- _ACTIVITY_
All of the entries are to be written out again verbatim.

- _MATERIAL TO PROCESS_
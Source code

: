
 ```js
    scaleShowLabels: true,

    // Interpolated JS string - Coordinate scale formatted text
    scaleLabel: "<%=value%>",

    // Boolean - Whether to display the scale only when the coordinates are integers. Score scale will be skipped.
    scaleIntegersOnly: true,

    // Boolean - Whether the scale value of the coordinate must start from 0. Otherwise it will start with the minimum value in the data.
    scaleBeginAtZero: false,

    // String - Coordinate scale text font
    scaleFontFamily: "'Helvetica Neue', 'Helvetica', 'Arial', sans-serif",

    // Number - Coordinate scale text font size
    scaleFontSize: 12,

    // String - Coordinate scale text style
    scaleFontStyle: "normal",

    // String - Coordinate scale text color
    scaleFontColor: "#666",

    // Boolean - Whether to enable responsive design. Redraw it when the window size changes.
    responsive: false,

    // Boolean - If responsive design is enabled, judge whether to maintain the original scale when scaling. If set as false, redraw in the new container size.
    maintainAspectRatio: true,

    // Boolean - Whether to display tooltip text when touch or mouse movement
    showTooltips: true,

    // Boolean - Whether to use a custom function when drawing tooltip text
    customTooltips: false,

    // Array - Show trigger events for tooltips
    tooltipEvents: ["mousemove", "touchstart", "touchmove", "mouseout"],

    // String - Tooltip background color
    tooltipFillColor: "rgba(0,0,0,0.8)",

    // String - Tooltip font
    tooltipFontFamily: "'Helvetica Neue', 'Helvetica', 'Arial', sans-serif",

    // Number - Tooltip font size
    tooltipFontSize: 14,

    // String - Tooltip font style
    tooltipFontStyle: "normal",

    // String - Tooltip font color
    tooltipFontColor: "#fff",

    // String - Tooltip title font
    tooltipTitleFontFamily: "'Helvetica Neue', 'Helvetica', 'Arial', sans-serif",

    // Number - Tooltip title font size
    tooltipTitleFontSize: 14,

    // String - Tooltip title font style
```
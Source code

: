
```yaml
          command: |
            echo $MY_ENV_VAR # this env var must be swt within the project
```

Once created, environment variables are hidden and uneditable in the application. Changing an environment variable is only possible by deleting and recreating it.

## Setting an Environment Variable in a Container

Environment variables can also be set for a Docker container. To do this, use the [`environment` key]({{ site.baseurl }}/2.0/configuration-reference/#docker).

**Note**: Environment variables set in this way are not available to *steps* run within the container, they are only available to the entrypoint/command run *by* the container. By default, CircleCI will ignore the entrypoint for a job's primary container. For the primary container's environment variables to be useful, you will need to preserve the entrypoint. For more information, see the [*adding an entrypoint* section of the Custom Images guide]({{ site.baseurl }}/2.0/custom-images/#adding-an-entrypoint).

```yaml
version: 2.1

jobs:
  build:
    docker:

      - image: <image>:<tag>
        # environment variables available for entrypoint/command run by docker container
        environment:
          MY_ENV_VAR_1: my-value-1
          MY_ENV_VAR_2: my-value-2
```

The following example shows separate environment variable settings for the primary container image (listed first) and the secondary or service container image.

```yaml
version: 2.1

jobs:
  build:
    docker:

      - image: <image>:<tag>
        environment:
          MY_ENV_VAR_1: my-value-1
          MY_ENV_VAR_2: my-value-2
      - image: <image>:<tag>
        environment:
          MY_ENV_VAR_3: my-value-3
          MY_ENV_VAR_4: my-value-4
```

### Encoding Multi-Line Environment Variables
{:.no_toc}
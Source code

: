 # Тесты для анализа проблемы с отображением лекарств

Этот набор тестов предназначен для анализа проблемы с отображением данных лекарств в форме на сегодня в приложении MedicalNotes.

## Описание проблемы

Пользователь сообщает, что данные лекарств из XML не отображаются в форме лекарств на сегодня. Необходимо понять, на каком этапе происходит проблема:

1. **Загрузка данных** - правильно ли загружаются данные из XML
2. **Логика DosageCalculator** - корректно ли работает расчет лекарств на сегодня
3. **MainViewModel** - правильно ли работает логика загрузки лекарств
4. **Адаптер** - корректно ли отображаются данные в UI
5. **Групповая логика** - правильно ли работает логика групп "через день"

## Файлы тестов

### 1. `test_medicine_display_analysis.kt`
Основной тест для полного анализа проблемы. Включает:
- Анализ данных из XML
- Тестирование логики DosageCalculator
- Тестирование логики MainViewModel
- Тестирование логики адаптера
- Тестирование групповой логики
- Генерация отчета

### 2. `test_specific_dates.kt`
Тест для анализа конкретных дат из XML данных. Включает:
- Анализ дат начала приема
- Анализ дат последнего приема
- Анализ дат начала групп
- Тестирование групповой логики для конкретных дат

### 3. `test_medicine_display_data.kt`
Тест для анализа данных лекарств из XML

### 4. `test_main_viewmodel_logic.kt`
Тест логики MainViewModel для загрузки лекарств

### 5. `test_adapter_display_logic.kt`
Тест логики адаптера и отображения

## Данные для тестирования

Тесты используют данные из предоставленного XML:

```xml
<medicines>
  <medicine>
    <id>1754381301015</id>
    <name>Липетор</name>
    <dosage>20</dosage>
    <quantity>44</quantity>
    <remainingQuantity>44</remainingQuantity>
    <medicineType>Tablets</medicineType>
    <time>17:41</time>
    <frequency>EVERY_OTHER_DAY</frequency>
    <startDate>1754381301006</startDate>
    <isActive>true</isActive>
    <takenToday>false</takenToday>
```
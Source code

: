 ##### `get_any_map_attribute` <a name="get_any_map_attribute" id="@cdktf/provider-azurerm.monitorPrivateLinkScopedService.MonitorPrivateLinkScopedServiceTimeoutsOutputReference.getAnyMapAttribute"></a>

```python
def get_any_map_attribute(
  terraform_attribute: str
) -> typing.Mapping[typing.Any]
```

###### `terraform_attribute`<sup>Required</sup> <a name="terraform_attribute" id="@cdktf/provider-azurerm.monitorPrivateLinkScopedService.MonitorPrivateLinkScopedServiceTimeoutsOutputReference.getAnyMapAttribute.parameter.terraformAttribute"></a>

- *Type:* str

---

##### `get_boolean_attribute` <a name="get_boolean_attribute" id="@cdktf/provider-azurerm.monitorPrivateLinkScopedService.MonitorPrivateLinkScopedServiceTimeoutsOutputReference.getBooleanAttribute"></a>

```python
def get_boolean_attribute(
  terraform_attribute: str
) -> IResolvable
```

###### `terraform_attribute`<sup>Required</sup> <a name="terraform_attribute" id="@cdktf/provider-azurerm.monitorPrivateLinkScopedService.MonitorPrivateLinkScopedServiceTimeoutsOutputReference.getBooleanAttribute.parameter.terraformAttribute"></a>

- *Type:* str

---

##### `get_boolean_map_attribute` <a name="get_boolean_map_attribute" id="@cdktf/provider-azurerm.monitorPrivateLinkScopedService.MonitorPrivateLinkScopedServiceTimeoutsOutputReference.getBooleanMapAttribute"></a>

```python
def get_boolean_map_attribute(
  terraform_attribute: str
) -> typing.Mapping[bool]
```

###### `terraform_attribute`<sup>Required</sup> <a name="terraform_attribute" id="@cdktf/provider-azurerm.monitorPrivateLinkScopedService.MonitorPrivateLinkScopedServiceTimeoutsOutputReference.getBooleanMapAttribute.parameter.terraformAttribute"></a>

- _RESPONSE TO THE TASK_
Source code

:
 ```js
    scaleShowLabels: true,

    // Interpolated JS string - Coordinate scale formatted text
    scaleLabel: "<%=value%>",

    // Boolean - Whether to display the scale only when the coordinates are integers. Score scale will be skipped.
    scaleIntegersOnly: true,

    // Boolean - Whether the scale value of the coordinate must start from 0. Otherwise it will start with the minimum value in the data.
    scaleBeginAtZero: false,

    // String - Coordinate scale text font
    scaleFontFamily: "'Helvetica Neue', 'Helvetica', 'Arial', sans-serif",

    // Number - Coordinate scale text font size
    scaleFontSize: 12,

    // String - Coordinate scale text style
    scaleFontStyle: "normal",

    // String - Coordinate scale text color
    scaleFontColor: "#666",

    // Boolean - Whether to enable responsive design. Redraw it when the window size changes.
    responsive: false,

    // Boolean - If responsive design is enabled, judge whether to maintain the original scale when scaling. If set as false, redraw in the new container size.
    maintainAspectRatio: true,

    // Boolean - Whether to display tooltip text when touch or mouse movement
    showTooltips: true,

    // Boolean - Whether to use a custom function when drawing tooltip text
    customTooltips: false,

    // Array - Show trigger events for tooltips
    tooltipEvents: ["mousemove", "touchstart", "touchmove", "mouseout"],

    // String - Tooltip background color
    tooltipFillColor: "rgba(0,0,0,0.8)",

    // String - Tooltip font
    tooltipFontFamily: "'Helvetica Neue', 'Helvetica', 'Arial', sans-serif",

    // Number - Tooltip font size
    tooltipFontSize: 14,

    // String - Tooltip font style
    tooltipFontStyle: "normal",

    // String - Tooltip font color
    tooltipFontColor: "#fff",

    // String - Tooltip title font
    tooltipTitleFontFamily: "'Helvetica Neue', 'Helvetica', 'Arial', sans-serif",

    // Number - Tooltip title font size
    tooltipTitleFontSize: 14,

    // String - Tooltip title font style
```
Source code

:
```yaml
          command: |
            echo $MY_ENV_VAR # this env var must be swt within the project
```

Once created, environment variables are hidden and uneditable in the application. Changing an environment variable is only possible by deleting and recreating it.

## Setting an Environment Variable in a Container

Environment variables can also be set for a Docker container. To do this, use the [`environment` key]({{ site.baseurl }}/2.0/configuration-reference/#docker).

**Note**: Environment variables set in this way are not available to *steps* run within the container, they are only available to the entrypoint/command run *by* the container. By default, CircleCI will ignore the entrypoint for a job's primary container. For the primary container's environment variables to be useful, you will need to preserve the entrypoint. For more information, see the [*adding an entrypoint* section of the Custom Images guide]({{ site.baseurl }}/2.0/custom-images/#adding-an-entrypoint).

```yaml
version: 2.1

jobs:
  build:
    docker:

      - image: <image>:<tag>
        # environment variables available for entrypoint/command run by docker container
        environment:
          MY_ENV_VAR_1: my-value-1
          MY_ENV_VAR_2: my-value-2
```

The following example shows separate environment variable settings for the primary container image (listed first) and the secondary or service container image.

```yaml
version: 2.1

jobs:
  build:
    docker:

      - image: <image>:<tag>
        environment:
          MY_ENV_VAR_1: my-value-1
          MY_ENV_VAR_2: my-value-2
      - image: <image>:<tag>
        environment:
          MY_ENV_VAR_3: my-value-3
          MY_ENV_VAR_4: my-value-4
```

### Encoding Multi-Line Environment Variables
{:.no_toc}
Source code

: # Тесты для анализа проблемы с отображением лекарств

Этот набор тестов предназначен для анализа проблемы с отображением данных лекарств в форме на сегодня в приложении MedicalNotes.

## Описание проблемы

Пользователь сообщает, что данные лекарств из XML не отображаются в форме лекарств на сегодня. Необходимо понять, на каком этапе происходит проблема:

1. **Загрузка данных** - правильно ли загружаются данные из XML
2. **Логика DosageCalculator** - корректно ли работает расчет лекарств на сегодня
3. **MainViewModel** - правильно ли работает логика загрузки лекарств
4. **Адаптер** - корректно ли отображаются данные в UI
5. **Групповая логика** - правильно ли работает логика групп "через день"

## Файлы тестов

### 1. `test_medicine_display_analysis.kt`
Основной тест для полного анализа проблемы. Включает:
- Анализ данных из XML
- Тестирование логики DosageCalculator
- Тестирование логики MainViewModel
- Тестирование логики адаптера
- Тестирование групповой логики
- Генерация отчета

### 2. `test_specific_dates.kt`
Тест для анализа конкретных дат из XML данных. Включает:
- Анализ дат начала приема
- Анализ дат последнего приема
- Анализ дат начала групп
- Тестирование групповой логики для конкретных дат

### 3. `test_medicine_display_data.kt`
Тест для анализа данных лекарств из XML

### 4. `test_main_viewmodel_logic.kt`
Тест логики MainViewModel для загрузки лекарств

### 5. `test_adapter_display_logic.kt`
Тест логики адаптера и отображения

## Данные для тестирования

Тесты используют данные из предоставленного XML:

```xml
<medicines>
  <medicine>
    <id>1754381301015</id>
    <name>Липетор</name>
    <dosage>20</dosage>
    <quantity>44</quantity>
    <remainingQuantity>44</remainingQuantity>
    <medicineType>Tablets</medicineType>
    <time>17:41</time>
    <frequency>EVERY_OTHER_DAY</frequency>
    <startDate>1754381301006</startDate>
    <isActive>true</isActive>
    <takenToday>false</takenToday>
```
Source code

: ##### `get_any_map_attribute` <a name="get_any_map_attribute" id="@cdktf/provider-azurerm.monitorPrivateLinkScopedService.MonitorPrivateLinkScopedServiceTimeoutsOutputReference.getAnyMapAttribute"></a>

```python
def get_any_map_attribute(
  terraform_attribute: str
) -> typing.Mapping[typing.Any]
```

###### `terraform_attribute`<sup>Required</sup> <a name="terraform_attribute" id="@cdktf/provider-azurerm.monitorPrivateLinkScopedService.MonitorPrivateLinkScopedServiceTimeoutsOutputReference.getAnyMapAttribute.parameter.terraformAttribute"></a>

- *Type:* str

---

##### `get_boolean_attribute` <a name="get_boolean_attribute" id="@cdktf/provider-azurerm.monitorPrivateLinkScopedService.MonitorPrivateLinkScopedServiceTimeoutsOutputReference.getBooleanAttribute"></a>

```python
def get_boolean_attribute(
  terraform_attribute: str
) -> IResolvable
```

###### `terraform_attribute`<sup>Required</sup> <a name="terraform_attribute" id="@cdktf/provider-azurerm.monitorPrivateLinkScopedService.MonitorPrivateLinkScopedServiceTimeoutsOutputReference.getBooleanAttribute.parameter.terraformAttribute"></a>

- *Type:* str

---

##### `get_boolean_map_attribute` <a name="get_boolean_map_attribute" id="@cdktf/provider-azurerm.monitorPrivateLinkScopedService.MonitorPrivateLinkScopedServiceTimeoutsOutputReference.getBooleanMapAttribute"></a>

```python
def get_boolean_map_attribute(
  terraform_attribute: str
) -> typing.Mapping[bool]
```

###### `terraform_attribute`<sup>Required</sup> <a name="terraform_attribute" id="@cdktf/provider-azurerm.monitorPrivateLinkScopedService.MonitorPrivateLinkScopedServiceTimeoutsOutputReference.getBooleanMapAttribute.parameter.terraformAttribute"></a>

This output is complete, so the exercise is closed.